*** Opening Available data ***

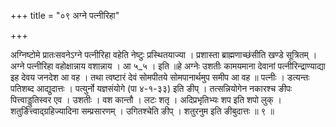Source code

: +++
title = "०९ अग्ने पत्नीरिहा"

+++

अग्निष्टोमे प्रातःसवनेऽग्ने पत्नीरिहा वहेति नेष्टुः प्रस्थितयाज्या । प्रशास्ता ब्राह्मणाच्छंसीति खण्डे सूत्रितम् । अग्ने पत्नीरिहा वहोक्षान्नाय वशान्नाय । आ ५_५ । इति ॥हे अग्नेः उशतीः कामयमाना देवानां पत्नीरिन्द्राण्याद्या इह देवय जनदेश आ वह । तथा त्वष्टारं देवं सोमपीतये सोमपानार्थमुप समीप आ वह ॥ पत्नीः । डत्यन्तः पतिशब्द आद्युदात्तः । पत्युर्नो यज्ञसंयोगे (पा ४-१-३३) इति ङीप् । तत्सन्नियोगेन नकारश्च ङीपः पित्त्वाड्डुतिस्वर एव । उशतीः । वश कान्तौ । लटः शतृ । अदिप्रभृतिभ्यः शप इति शपो लुक् । शतुर्ङित्त्वाद्ग्रहिज्यादिना सम्प्रसारणम् । उगितश्चेति ङीप् । शतुरनुम इति ङीबुदात्तः ॥ ९ ॥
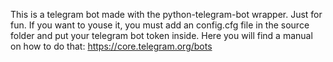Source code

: This is a telegram bot made with the python-telegram-bot wrapper. Just for fun.
If you want to youse it, you must add an config.cfg file in the source folder and put your telegram bot token inside.
Here you will find a manual on how to do that: https://core.telegram.org/bots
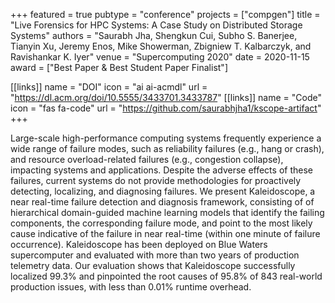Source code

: +++
featured = true
pubtype = "conference"
projects = ["compgen"]
title = "Live Forensics for HPC Systems: A Case Study on Distributed Storage Systems"
authors = "Saurabh Jha, Shengkun Cui, Subho S. Banerjee, Tianyin Xu, Jeremy Enos, Mike Showerman, Zbigniew T. Kalbarczyk, and Ravishankar K. Iyer"
venue = "Supercomputing 2020"
date = 2020-11-15
award = ["Best Paper & Best Student Paper Finalist"]

[[links]]
  name = "DOI"
  icon = "ai ai-acmdl"
  url = "https://dl.acm.org/doi/10.5555/3433701.3433787"
[[links]]
  name = "Code"
  icon = "fas fa-code"
  url = "https://github.com/saurabhjha1/kscope-artifact"
+++

Large-scale high-performance computing systems frequently experience a wide range of failure modes,
such as reliability failures (e.g., hang or crash), and resource overload-related failures (e.g.,
congestion collapse), impacting systems and applications. Despite the adverse effects of these
failures, current systems do not provide methodologies for proactively detecting, localizing, and
diagnosing failures. We present Kaleidoscope, a near real-time failure detection and diagnosis
framework, consisting of of hierarchical domain-guided machine learning models that identify the
failing components, the corresponding failure mode, and point to the most likely cause indicative of
the failure in near real-time (within one minute of failure occurrence). Kaleidoscope has been
deployed on Blue Waters supercomputer and evaluated with more than two years of production telemetry
data. Our evaluation shows that Kaleidoscope successfully localized 99.3% and pinpointed the root
causes of 95.8% of 843 real-world production issues, with less than 0.01% runtime overhead.

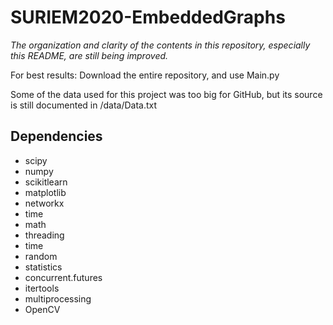 # SURIEM2020-EmbeddedGraphs

*The organization and clarity of the contents in this repository, especially this README, are still being improved.*

For best results: Download the entire repository, and use Main.py

Some of the data used for this project was too big for GitHub, but its source is still documented in /data/Data.txt

## Dependencies
- scipy  
- numpy  
- scikitlearn  
- matplotlib  
- networkx
- time  
- math  
- threading  
- time
- random
- statistics
- concurrent.futures
- itertools
- multiprocessing
- OpenCV

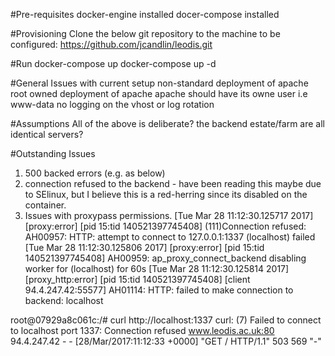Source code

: #Pre-requisites 
docker-engine installed
docer-compose installed

#Provisioning
Clone the below git repository to the machine to be configured:
https://github.com/jcandlin/leodis.git

#Run docker-compose up
docker-compose up -d

#General Issues with current setup
non-standard deployment of apache
root owned deployment of apache
apache should have its owne user i.e www-data
no logging on the vhost or log rotation

#Assumptions
All of the above is deliberate?
the backend estate/farm are all identical servers?

#Outstanding Issues
1. 500 backed errors (e.g. as below)
1. connection refused to the backend - have been reading this maybe due to SElinux, but I believe this is a red-herring since its disabled on the container.
2. Issues with proxypass permissions.
[Tue Mar 28 11:12:30.125717 2017] [proxy:error] [pid 15:tid 140521397745408] (111)Connection refused: AH00957: HTTP: attempt to connect to 127.0.0.1:1337 (localhost) failed
[Tue Mar 28 11:12:30.125806 2017] [proxy:error] [pid 15:tid 140521397745408] AH00959: ap_proxy_connect_backend disabling worker for (localhost) for 60s
[Tue Mar 28 11:12:30.125814 2017] [proxy_http:error] [pid 15:tid 140521397745408] [client 94.4.247.42:55577] AH01114: HTTP: failed to make connection to backend: localhost

root@07929a8c061c:/# curl http://localhost:1337
curl: (7) Failed to connect to localhost port 1337: Connection refused
www.leodis.ac.uk:80 94.4.247.42 - - [28/Mar/2017:11:12:33 +0000] "GET / HTTP/1.1" 503 569 "-"
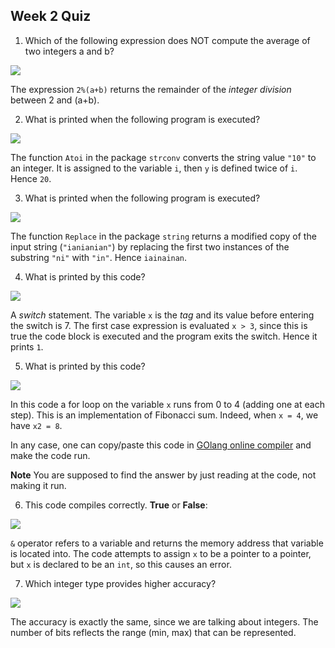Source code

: ## Week 2 Quiz

1. Which of the following expression does NOT compute the average of two integers a and b?

![](https://user-images.githubusercontent.com/49638680/78794006-765af200-79b3-11ea-9a09-bf9318cabc85.png)

The expression `2%(a+b)` returns the remainder of the _integer division_ between 2 and (a+b).

2. What is printed when the following program is executed?

![](https://user-images.githubusercontent.com/49638680/78794614-46f8b500-79b4-11ea-979a-ccbf8a7f0aa4.png)

The function `Atoi` in the package `strconv` converts the string value `"10"` to an integer. It is assigned to the variable `i`, then `y` is defined twice of `i`. Hence `20`.

3. What is printed when the following program is executed?

![](https://user-images.githubusercontent.com/49638680/78794955-ae166980-79b4-11ea-87c8-84b7bd12f06f.png)

The function `Replace` in the package `string` returns a modified copy of the input string (`"ianianian"`) by replacing the first two instances of the substring `"ni"` with `"in"`. Hence `iainainan`.

4. What is printed by this code?

![](https://user-images.githubusercontent.com/49638680/78795280-1f561c80-79b5-11ea-9d77-49c9d0a148ac.png)

A _switch_ statement. The variable `x` is the _tag_ and its value before entering the switch is $7$. The first case expression is evaluated `x > 3`, since this is true the code block is executed and the program exits the switch.
Hence it prints `1`.

5. What is printed by this code?

![](https://user-images.githubusercontent.com/49638680/78795599-78be4b80-79b5-11ea-9724-7c4ede0a456b.png)

In this code a for loop on the variable `x` runs from $0$ to $4$ (adding one at each step). This is an implementation of Fibonacci sum.
Indeed, when `x = 4`, we have `x2 = 8`.

In any case, one can copy/paste this code in [GOlang online compiler](https://play.golang.org/) and make the code run.

__Note__ You are supposed to find the answer by just reading at the code, not making it run.

6. This code compiles correctly. __True__ or __False__:

![](https://user-images.githubusercontent.com/49638680/78796566-cab3a100-79b6-11ea-822f-5a354abd605d.png)

`&` operator refers to a variable and returns the memory address that variable is located into.
The code attempts to assign `x` to be a pointer to a pointer, but `x` is declared to be an `int`, so this causes an error.

7. Which integer type provides higher accuracy?

![](https://user-images.githubusercontent.com/49638680/78799044-f421fc00-79b9-11ea-9cdb-9588a9869af0.png)

The accuracy is exactly the same, since we are talking about integers. The number of bits reflects the range (min, max) that can be represented.
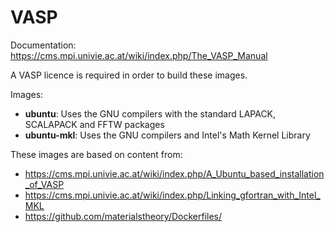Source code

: # VASP
Documentation: https://cms.mpi.univie.ac.at/wiki/index.php/The_VASP_Manual

A VASP licence is required in order to build these images.

Images:
* **ubuntu**: Uses the GNU compilers with the standard LAPACK, SCALAPACK and FFTW packages
* **ubuntu-mkl**: Uses the GNU compilers and Intel's Math Kernel Library

These images are based on content from:
* https://cms.mpi.univie.ac.at/wiki/index.php/A_Ubuntu_based_installation_of_VASP
* https://cms.mpi.univie.ac.at/wiki/index.php/Linking_gfortran_with_Intel_MKL
* https://github.com/materialstheory/Dockerfiles/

*** Closing Available data ***

What needs to be done ▸
The answer must be the data above, repeated exactly, with no pictures.

Problem solution ▸
Source code

: +++
title = "०९ अग्ने पत्नीरिहा"

+++

अग्निष्टोमे प्रातःसवनेऽग्ने पत्नीरिहा वहेति नेष्टुः प्रस्थितयाज्या । प्रशास्ता ब्राह्मणाच्छंसीति खण्डे सूत्रितम् । अग्ने पत्नीरिहा वहोक्षान्नाय वशान्नाय । आ ५_५ । इति ॥हे अग्नेः उशतीः कामयमाना देवानां पत्नीरिन्द्राण्याद्या इह देवय जनदेश आ वह । तथा त्वष्टारं देवं सोमपीतये सोमपानार्थमुप समीप आ वह ॥ पत्नीः । डत्यन्तः पतिशब्द आद्युदात्तः । पत्युर्नो यज्ञसंयोगे (पा ४-१-३३) इति ङीप् । तत्सन्नियोगेन नकारश्च ङीपः पित्त्वाड्डुतिस्वर एव । उशतीः । वश कान्तौ । लटः शतृ । अदिप्रभृतिभ्यः शप इति शपो लुक् । शतुर्ङित्त्वाद्ग्रहिज्यादिना सम्प्रसारणम् । उगितश्चेति ङीप् । शतुरनुम इति ङीबुदात्तः ॥ ९ ॥
Source code

: This is a telegram bot made with the python-telegram-bot wrapper. Just for fun.
If you want to youse it, you must add an config.cfg file in the source folder and put your telegram bot token inside.
Here you will find a manual on how to do that: https://core.telegram.org/bots
Source code

: +++
featured = true
pubtype = "conference"
projects = ["compgen"]
title = "Live Forensics for HPC Systems: A Case Study on Distributed Storage Systems"
authors = "Saurabh Jha, Shengkun Cui, Subho S. Banerjee, Tianyin Xu, Jeremy Enos, Mike Showerman, Zbigniew T. Kalbarczyk, and Ravishankar K. Iyer"
venue = "Supercomputing 2020"
date = 2020-11-15
award = ["Best Paper & Best Student Paper Finalist"]

[[links]]
  name = "DOI"
  icon = "ai ai-acmdl"
  url = "https://dl.acm.org/doi/10.5555/3433701.3433787"
[[links]]
  name = "Code"
  icon = "fas fa-code"
  url = "https://github.com/saurabhjha1/kscope-artifact"
+++

Large-scale high-performance computing systems frequently experience a wide range of failure modes,
such as reliability failures (e.g., hang or crash), and resource overload-related failures (e.g.,
congestion collapse), impacting systems and applications. Despite the adverse effects of these
failures, current systems do not provide methodologies for proactively detecting, localizing, and
diagnosing failures. We present Kaleidoscope, a near real-time failure detection and diagnosis
framework, consisting of of hierarchical domain-guided machine learning models that identify the
failing components, the corresponding failure mode, and point to the most likely cause indicative of
the failure in near real-time (within one minute of failure occurrence). Kaleidoscope has been
deployed on Blue Waters supercomputer and evaluated with more than two years of production telemetry
data. Our evaluation shows that Kaleidoscope successfully localized 99.3% and pinpointed the root
causes of 95.8% of 843 real-world production issues, with less than 0.01% runtime overhead.

 # SURIEM2020-EmbeddedGraphs

*The organization and clarity of the contents in this repository, especially this README, are still being improved.*

For best results: Download the entire repository, and use Main.py

Some of the data used for this project was too big for GitHub, but its source is still documented in /data/Data.txt

## Dependencies
- scipy  
- numpy  
- scikitlearn  
- matplotlib  
- networkx
- time  
- math  
- threading  
- time
- random
- statistics
- concurrent.futures
- itertools
- multiprocessing
- OpenCV

Source code

: #Pre-requisites 
docker-engine installed
docer-compose installed

#Provisioning
Clone the below git repository to the machine to be configured:
https://github.com/jcandlin/leodis.git

#Run docker-compose up
docker-compose up -d

#General Issues with current setup
non-standard deployment of apache
root owned deployment of apache
apache should have its owne user i.e www-data
no logging on the vhost or log rotation

#Assumptions
All of the above is deliberate?
the backend estate/farm are all identical servers?

#Outstanding Issues
1. 500 backed errors (e.g. as below)
1. connection refused to the backend - have been reading this maybe due to SElinux, but I believe this is a red-herring since its disabled on the container.
2. Issues with proxypass permissions.
[Tue Mar 28 11:12:30.125717 2017] [proxy:error] [pid 15:tid 140521397745408] (111)Connection refused: AH00957: HTTP: attempt to connect to 127.0.0.1:1337 (localhost) failed
[Tue Mar 28 11:12:30.125806 2017] [proxy:error] [pid 15:tid 140521397745408] AH00959: ap_proxy_connect_backend disabling worker for (localhost) for 60s
[Tue Mar 28 11:12:30.125814 2017] [proxy_http:error] [pid 15:tid 140521397745408] [client 94.4.247.42:55577] AH01114: HTTP: failed to make connection to backend: localhost

root@07929a8c061c:/# curl http://localhost:1337
curl: (7) Failed to connect to localhost port 1337: Connection refused
www.leodis.ac.uk:80 94.4.247.42 - - [28/Mar/2017:11:12:33 +0000] "GET / HTTP/1.1" 503 569 "-"
Source code

: ## Week 2 Quiz

1. Which of the following expression does NOT compute the average of two integers a and b?

![](https://user-images.githubusercontent.com/49638680/78794006-765af200-79b3-11ea-9a09-bf9318cabc85.png)

The expression `2%(a+b)` returns the remainder of the _integer division_ between 2 and (a+b).

2. What is printed when the following program is executed?

![](https://user-images.githubusercontent.com/49638680/78794614-46f8b500-79b4-11ea-979a-ccbf8a7f0aa4.png)

The function `Atoi` in the package `strconv` converts the string value `"10"` to an integer. It is assigned to the variable `i`, then `y` is defined twice of `i`. Hence `20`.

3. What is printed when the following program is executed?

![](https://user-images.githubusercontent.com/49638680/78794955-ae166980-79b4-11ea-87c8-84b7bd12f06f.png)

The function `Replace` in the package `string` returns a modified copy of the input string (`"ianianian"`) by replacing the first two instances of the substring `"ni"` with `"in"`. Hence `iainainan`.

4. What is printed by this code?

![](https://user-images.githubusercontent.com/49638680/78795280-1f561c80-79b5-11ea-9d77-49c9d0a148ac.png)

A _switch_ statement. The variable `x` is the _tag_ and its value before entering the switch is $7$. The first case expression is evaluated `x > 3`, since this is true the code block is executed and the program exits the switch.
Hence it prints `1`.

5. What is printed by this code?

![](https://user-images.githubusercontent.com/49638680/78795599-78be4b80-79b5-11ea-9724-7c4ede0a456b.png)

In this code a for loop on the variable `x` runs from $0$ to $4$ (adding one at each step). This is an implementation of Fibonacci sum.
Indeed, when `x = 4`, we have `x2 = 8`.

In any case, one can copy/paste this code in [GOlang online compiler](https://play.golang.org/) and make the code run.

__Note__ You are supposed to find the answer by just reading at the code, not making it run.

6. This code compiles correctly. __True__ or __False__:

![](https://user-images.githubusercontent.com/49638680/78796566-cab3a100-79b6-11ea-822f-5a354abd605d.png)

`&` operator refers to a variable and returns the memory address that variable is located into.
The code attempts to assign `x` to be a pointer to a pointer, but `x` is declared to be an `int`, so this causes an error.

7. Which integer type provides higher accuracy?

![](https://user-images.githubusercontent.com/49638680/78799044-f421fc00-79b9-11ea-9cdb-9588a9869af0.png)

The accuracy is exactly the same, since we are talking about integers. The number of bits reflects the range (min, max) that can be represented.
Source code

: # VASP
Documentation: https://cms.mpi.univie.ac.at/wiki/index.php/The_VASP_Manual

A VASP licence is required in order to build these images.

Images:
* **ubuntu**: Uses the GNU compilers with the standard LAPACK, SCALAPACK and FFTW packages
* **ubuntu-mkl**: Uses the GNU compilers and Intel's Math Kernel Library

These images are based on content from:
* https://cms.mpi.univie.ac.at/wiki/index.php/A_Ubuntu_based_installation_of_VASP
* https://cms.mpi.univie.ac.at/wiki/index.php/Linking_gfortran_with_Intel_MKL
* https://github.com/materialstheory/Dockerfiles/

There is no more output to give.